Un « acteur étatique vietnamien » a acquis une licence du logiciel espion Predator et s’en est servi pour viser de multiples cibles de haut niveau en Europe, révèle un rapport publié lundi 9 octobre par Amnesty International (AI), complétant les informations publiées par le consortium European Investigative Collaborations (EIC), composé d’une quinzaine de médias internationaux dont Mediapart et le Spiegel.

Predator, commercialisé par un consortium d’entreprises appelé Intellexa, permet d’aspirer presque tout le contenu d’un téléphone, mais aussi de le mettre sur écoute et de suivre sa géolocalisation en temps réel. Officiellement vendu pour la lutte contre le crime organisé et le terrorisme, le logiciel a été utilisé à de multiples reprises ces dernières années pour espionner des avocats, des journalistes ou des opposants politiques en Grèce ou en Egypte.

AI et ses partenaires dans les médias ont pu démontrer que le logiciel espion avait également été acquis par plusieurs états autocratiques, dont le Vietnam. En analysant l’infrastructure technique utilisée pour créer des liens piégés, qui installent le logiciel espion si l’on clique dessus depuis un téléphone, les chercheurs du Security Lab d’Amnesty ont pu identifier plusieurs dizaines de cibles, qui avaient toutes cliqué sur des liens partagés par un compte Twitter agissant pour un service de renseignement vietnamien.

Parmi ses cibles, des journalistes d’opposition en exil en Allemagne, de très nombreuses institutions européennes – dans un contexte de débats sur la pêche – mais aussi l’ambassadeur allemand aux Etats-Unis et la présidente de Taïwan, Tsai Ing-wen. Faute d’analyses effectuées sur les téléphones des cibles, on ignore combien ont pu être infectées.

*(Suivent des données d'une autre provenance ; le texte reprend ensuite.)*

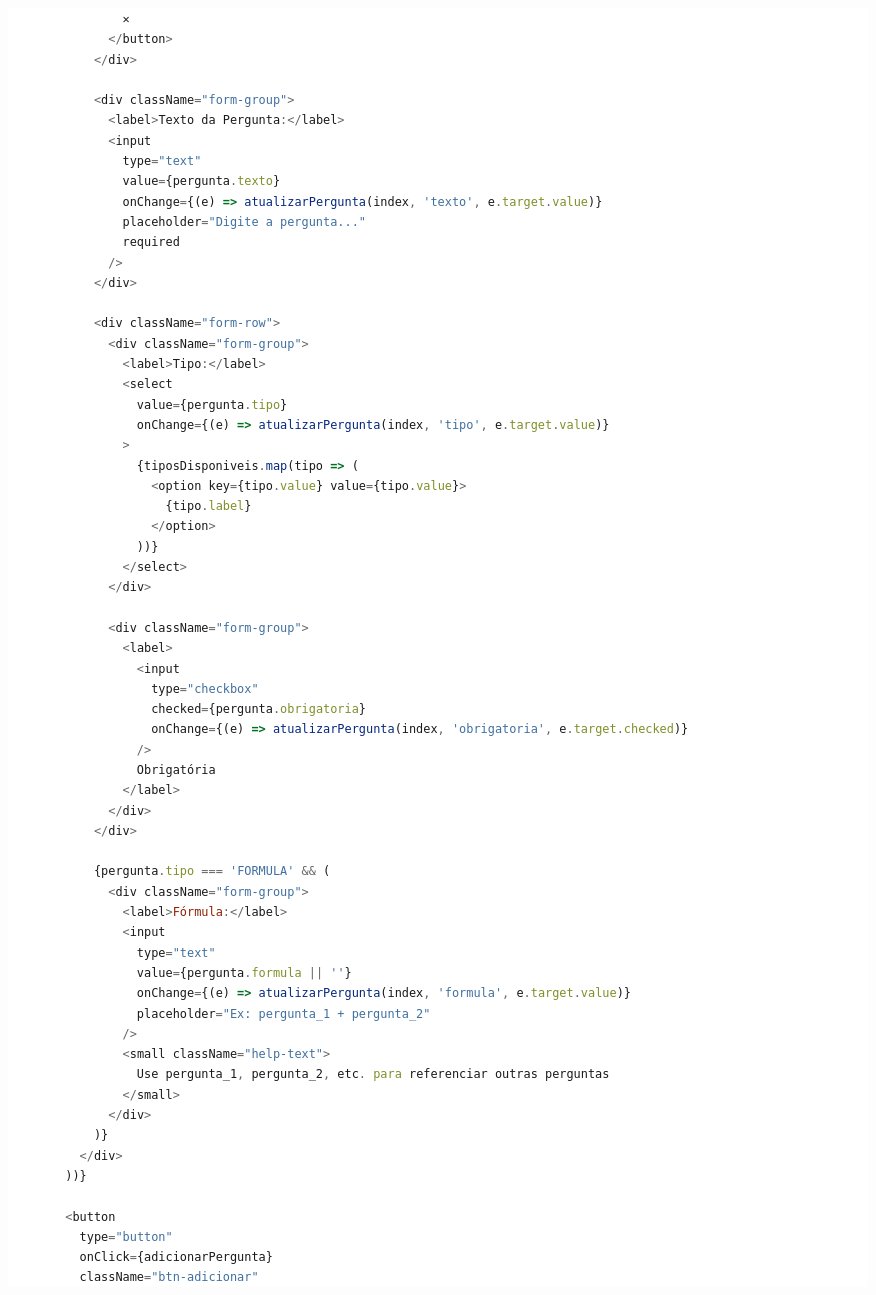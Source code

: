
 ```javascript
                ✕
              </button>
            </div>
            
            <div className="form-group">
              <label>Texto da Pergunta:</label>
              <input
                type="text"
                value={pergunta.texto}
                onChange={(e) => atualizarPergunta(index, 'texto', e.target.value)}
                placeholder="Digite a pergunta..."
                required
              />
            </div>
            
            <div className="form-row">
              <div className="form-group">
                <label>Tipo:</label>
                <select
                  value={pergunta.tipo}
                  onChange={(e) => atualizarPergunta(index, 'tipo', e.target.value)}
                >
                  {tiposDisponiveis.map(tipo => (
                    <option key={tipo.value} value={tipo.value}>
                      {tipo.label}
                    </option>
                  ))}
                </select>
              </div>
              
              <div className="form-group">
                <label>
                  <input
                    type="checkbox"
                    checked={pergunta.obrigatoria}
                    onChange={(e) => atualizarPergunta(index, 'obrigatoria', e.target.checked)}
                  />
                  Obrigatória
                </label>
              </div>
            </div>
            
            {pergunta.tipo === 'FORMULA' && (
              <div className="form-group">
                <label>Fórmula:</label>
                <input
                  type="text"
                  value={pergunta.formula || ''}
                  onChange={(e) => atualizarPergunta(index, 'formula', e.target.value)}
                  placeholder="Ex: pergunta_1 + pergunta_2"
                />
                <small className="help-text">
                  Use pergunta_1, pergunta_2, etc. para referenciar outras perguntas
                </small>
              </div>
            )}
          </div>
        ))}
        
        <button 
          type="button" 
          onClick={adicionarPergunta}
          className="btn-adicionar"
```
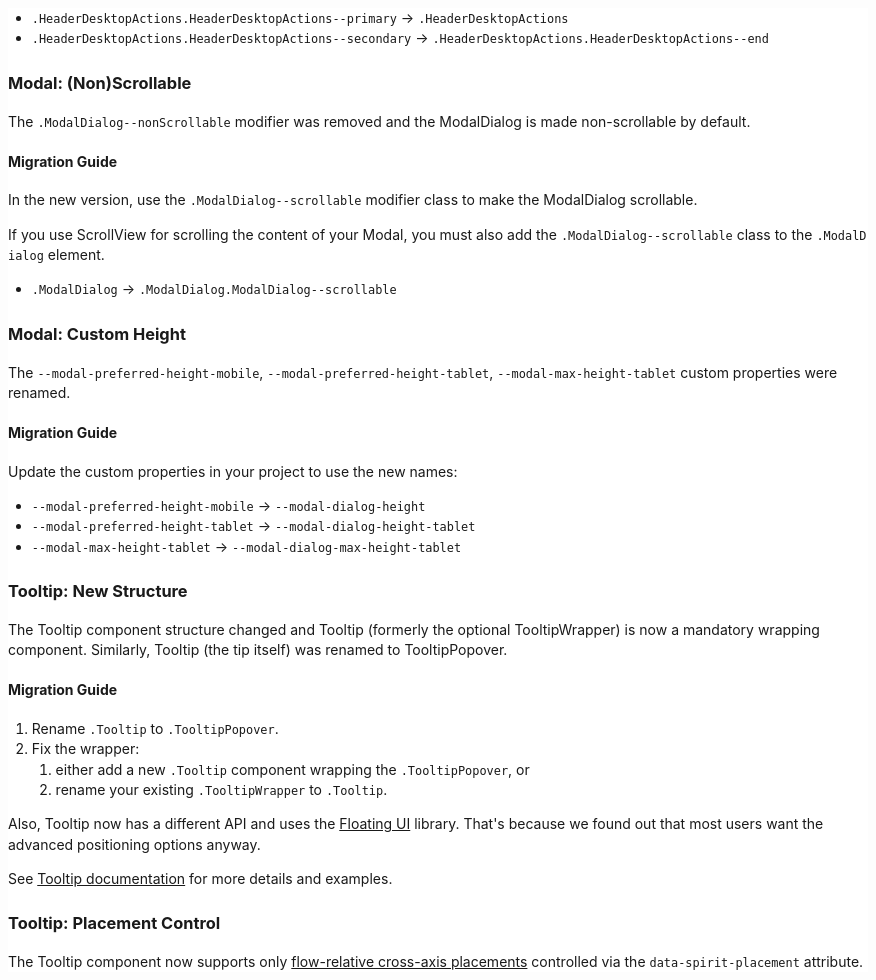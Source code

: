 - `.HeaderDesktopActions.HeaderDesktopActions--primary` → `.HeaderDesktopActions`
- `.HeaderDesktopActions.HeaderDesktopActions--secondary` → `.HeaderDesktopActions.HeaderDesktopActions--end`

### Modal: (Non)Scrollable

The `.ModalDialog--nonScrollable` modifier was removed and the ModalDialog is made non-scrollable by default.

#### Migration Guide

In the new version, use the `.ModalDialog--scrollable` modifier class to make the ModalDialog scrollable.

If you use ScrollView for scrolling the content of your Modal, you must also add the `.ModalDialog--scrollable` class
to the `.ModalDialog` element.

- `.ModalDialog` → `.ModalDialog.ModalDialog--scrollable`

### Modal: Custom Height

The `--modal-preferred-height-mobile`, `--modal-preferred-height-tablet`, `--modal-max-height-tablet` custom properties
were renamed.

#### Migration Guide

Update the custom properties in your project to use the new names:

- `--modal-preferred-height-mobile` → `--modal-dialog-height`
- `--modal-preferred-height-tablet` → `--modal-dialog-height-tablet`
- `--modal-max-height-tablet` → `--modal-dialog-max-height-tablet`

### Tooltip: New Structure

The Tooltip component structure changed and Tooltip (formerly the optional TooltipWrapper) is now a mandatory
wrapping component. Similarly, Tooltip (the tip itself) was renamed to TooltipPopover.

#### Migration Guide

1. Rename `.Tooltip` to `.TooltipPopover`.
2. Fix the wrapper:
   1. either add a new `.Tooltip` component wrapping the `.TooltipPopover`, or
   2. rename your existing `.TooltipWrapper` to `.Tooltip`.

Also, Tooltip now has a different API and uses the [Floating UI][floating-ui] library. That's because we found out that
most users want the advanced positioning options anyway.

See [Tooltip documentation][readme-tooltip] for more details and examples.

### Tooltip: Placement Control

The Tooltip component now supports only [flow-relative cross-axis placements](#placement-in-dropdown-and-tooltip)
controlled via the `data-spirit-placement` attribute.


[dictionary-placement]: https://github.com/lmc-eu/spirit-design-system/blob/main/docs/DICTIONARIES.md#placement
[readme-tooltip]: https://github.com/lmc-eu/spirit-design-system/blob/main/packages/web/src/scss/components/Tooltip/README.md
[floating-ui]: https://floating-ui.com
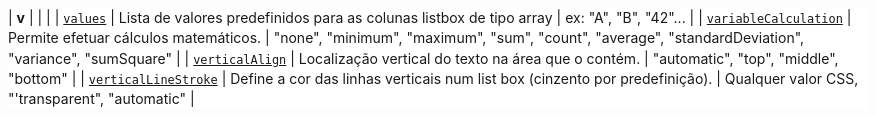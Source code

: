 | **v**                                                                                                                                                                                                                                                                                                                                                                                                                                                                                                                |                                                                                                                                                                                                                                |                                                                                                                                                                                                                                                                                       |
| [`values`](properties_DataSource.md#default-list-values)                                                                                                                                                                                                                                                                                                                                                                                                                                                             | Lista de valores predefinidos para as colunas listbox de tipo array                                                                                                                                                            | ex: "A", "B", "42"...                                                                                                                                                                                                                                                                 |
| [`variableCalculation`](properties_Object.md#variable-calculation)                                                                                                                                                                                                                                                                                                                                                                                                                                                   | Permite efetuar cálculos matemáticos.                                                                                                                                                                                          | "none", "minimum", "maximum", "sum", "count", "average", "standardDeviation", "variance", "sumSquare"                                                                                                                                                                                 |
| [`verticalAlign`](properties_Text.md#vertical-alignment)                                                                                                                                                                                                                                                                                                                                                                                                                                                             | Localização vertical do texto na área que o contém.                                                                                                                                                                            | "automatic", "top", "middle", "bottom"                                                                                                                                                                                                                                                |
| [`verticalLineStroke`](properties_Gridlines.md#vertical-line-color)                                                                                                                                                                                                                                                                                                                                                                                                                                                  | Define a cor das linhas verticais num list box (cinzento por predefinição).                                                                                                                                                    | Qualquer valor CSS, "'transparent", "automatic"                                                                                                                                                                                                                                       |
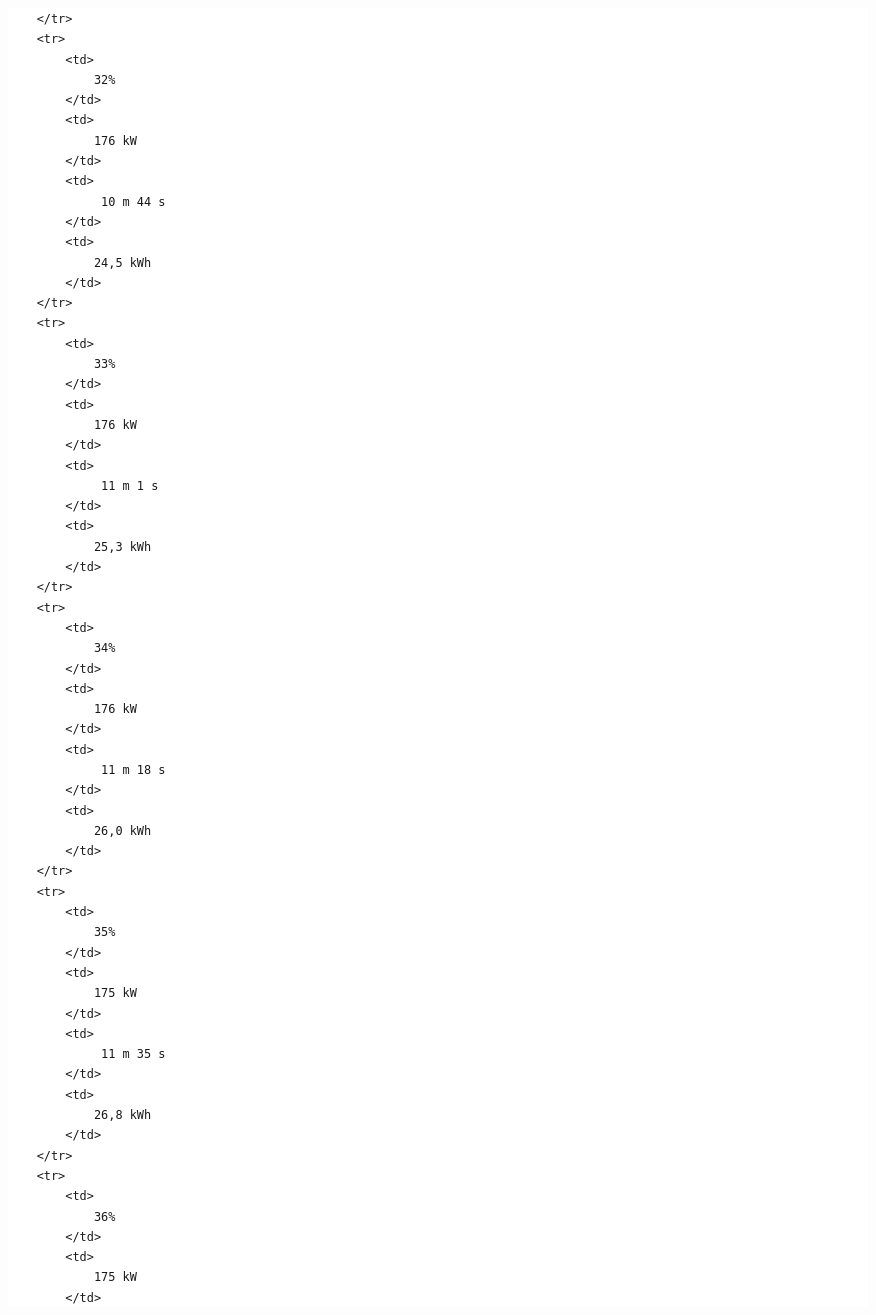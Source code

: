 		</tr>
		<tr>
			<td>
				32%
			</td>
			<td>
				176 kW
			</td>
			<td>
				 10 m 44 s
			</td>
			<td>
				24,5 kWh
			</td>
		</tr>
		<tr>
			<td>
				33%
			</td>
			<td>
				176 kW
			</td>
			<td>
				 11 m 1 s
			</td>
			<td>
				25,3 kWh
			</td>
		</tr>
		<tr>
			<td>
				34%
			</td>
			<td>
				176 kW
			</td>
			<td>
				 11 m 18 s
			</td>
			<td>
				26,0 kWh
			</td>
		</tr>
		<tr>
			<td>
				35%
			</td>
			<td>
				175 kW
			</td>
			<td>
				 11 m 35 s
			</td>
			<td>
				26,8 kWh
			</td>
		</tr>
		<tr>
			<td>
				36%
			</td>
			<td>
				175 kW
			</td>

Une entreprise française comme intermédiaire

Comment une dictature comme le Vietnam a-t-elle pu acquérir ce logiciel ? Selon l’enquête du consortium EIC, l’entreprise française Nexa, qui à l’époque faisait partie d’Intellexa, a été utilisée pour signer plusieurs contrats de vente incluant Predator dans des pays comme le Vietnam, Madagascar et l’Egypte. La vente au Vietnam a été réalisée via la branche dubaïote de Nexa, Advanced Middle East Systems, permettant ainsi d’échapper à des contrôles à l’exportation.

Nexa Technologies, précédemment connue sous le nom d’Amesys, est une société française controversée de conception de solutions de surveillance. Elle fait l’objet d’une enquête pour avoir vendu ces technologies à l’Egypte d’Abdel Fattah Al-Sissi et à la Libye de Mouammar Kadhafi ; deux pays avec lesquels le groupe français a continué de collaborer, selon les investigations de l’EIC, malgré l’enquête en cours.

Dans ces dossiers, des dirigeants ou anciens dirigeants de Nexa et Amesys ont été mis en examen pour complicité d’actes de torture en juin 2021 – des mises en examen en partie annulées par la cour d’appel de Paris en 2022. Depuis, une partie des contrats gérés par Nexa ont été, selon le site spécialisé Intelligence Online, récupérés par Intellexa. Nexa affirme désormais sur son site ne plus faire partie « d’aucune alliance commerciale avec des sociétés agissant dans le cyber-renseignement ou dans la lutte informatique offensive (LIO) et ce depuis 2021 ».

Méthodes hasardeuses

Contrairement à son concurrent Pegasus (développé par NSO), Predator ne dispose pas de capacités dites « 0 click », permettant d’infecter un téléphone sans que la victime n’ait à faire quoi que ce soit. Les clients de Predator doivent à l’inverse faire en sorte que leurs cibles cliquent sur un lien piégé qui installera le logiciel espion. Si ces liens piégés sont généralement envoyés à leur cible par SMS ou messagerie, le client vietnamien de Predator a eu recours, de manière très inhabituelle, à un compte Twitter public.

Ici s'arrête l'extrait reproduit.